- **WORK INSTRUCTIONS**
Write out the data below exactly, from its first line to the line containing "Classification performance, which", that line included.

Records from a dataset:
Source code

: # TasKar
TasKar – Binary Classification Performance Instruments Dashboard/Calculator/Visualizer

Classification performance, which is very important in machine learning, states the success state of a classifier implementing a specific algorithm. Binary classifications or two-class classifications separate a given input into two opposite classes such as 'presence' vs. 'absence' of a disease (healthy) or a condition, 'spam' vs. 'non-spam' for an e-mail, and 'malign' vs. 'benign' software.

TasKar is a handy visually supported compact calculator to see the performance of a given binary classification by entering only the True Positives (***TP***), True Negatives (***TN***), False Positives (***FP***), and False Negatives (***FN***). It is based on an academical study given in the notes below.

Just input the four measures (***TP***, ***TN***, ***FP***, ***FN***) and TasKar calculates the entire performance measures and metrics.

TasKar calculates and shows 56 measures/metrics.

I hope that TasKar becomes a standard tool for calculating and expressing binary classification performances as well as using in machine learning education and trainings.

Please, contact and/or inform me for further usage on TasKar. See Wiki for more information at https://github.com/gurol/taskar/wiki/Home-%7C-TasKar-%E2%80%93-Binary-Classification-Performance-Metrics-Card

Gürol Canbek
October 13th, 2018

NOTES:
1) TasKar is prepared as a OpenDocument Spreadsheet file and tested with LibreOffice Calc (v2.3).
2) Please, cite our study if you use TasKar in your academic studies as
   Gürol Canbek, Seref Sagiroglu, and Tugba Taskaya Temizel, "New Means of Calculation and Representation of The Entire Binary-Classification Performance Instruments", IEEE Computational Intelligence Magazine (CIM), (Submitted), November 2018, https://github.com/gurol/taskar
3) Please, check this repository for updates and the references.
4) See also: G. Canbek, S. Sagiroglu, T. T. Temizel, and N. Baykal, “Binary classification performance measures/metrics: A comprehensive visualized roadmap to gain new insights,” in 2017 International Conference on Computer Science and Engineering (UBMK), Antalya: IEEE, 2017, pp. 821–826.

- **WRITTEN ANSWER**
Source code

: # TasKar
TasKar – Binary Classification Performance Instruments Dashboard/Calculator/Visualizer

Classification performance, which is very important in machine learning, states the success state of a classifier implementing a specific algorithm. Binary classifications or two-class classifications separate a given input into two opposite classes such as 'presence' vs. 'absence' of a disease (healthy) or a condition, 'spam' vs. 'non-spam' for an e-mail, and 'malign' vs. 'benign' software.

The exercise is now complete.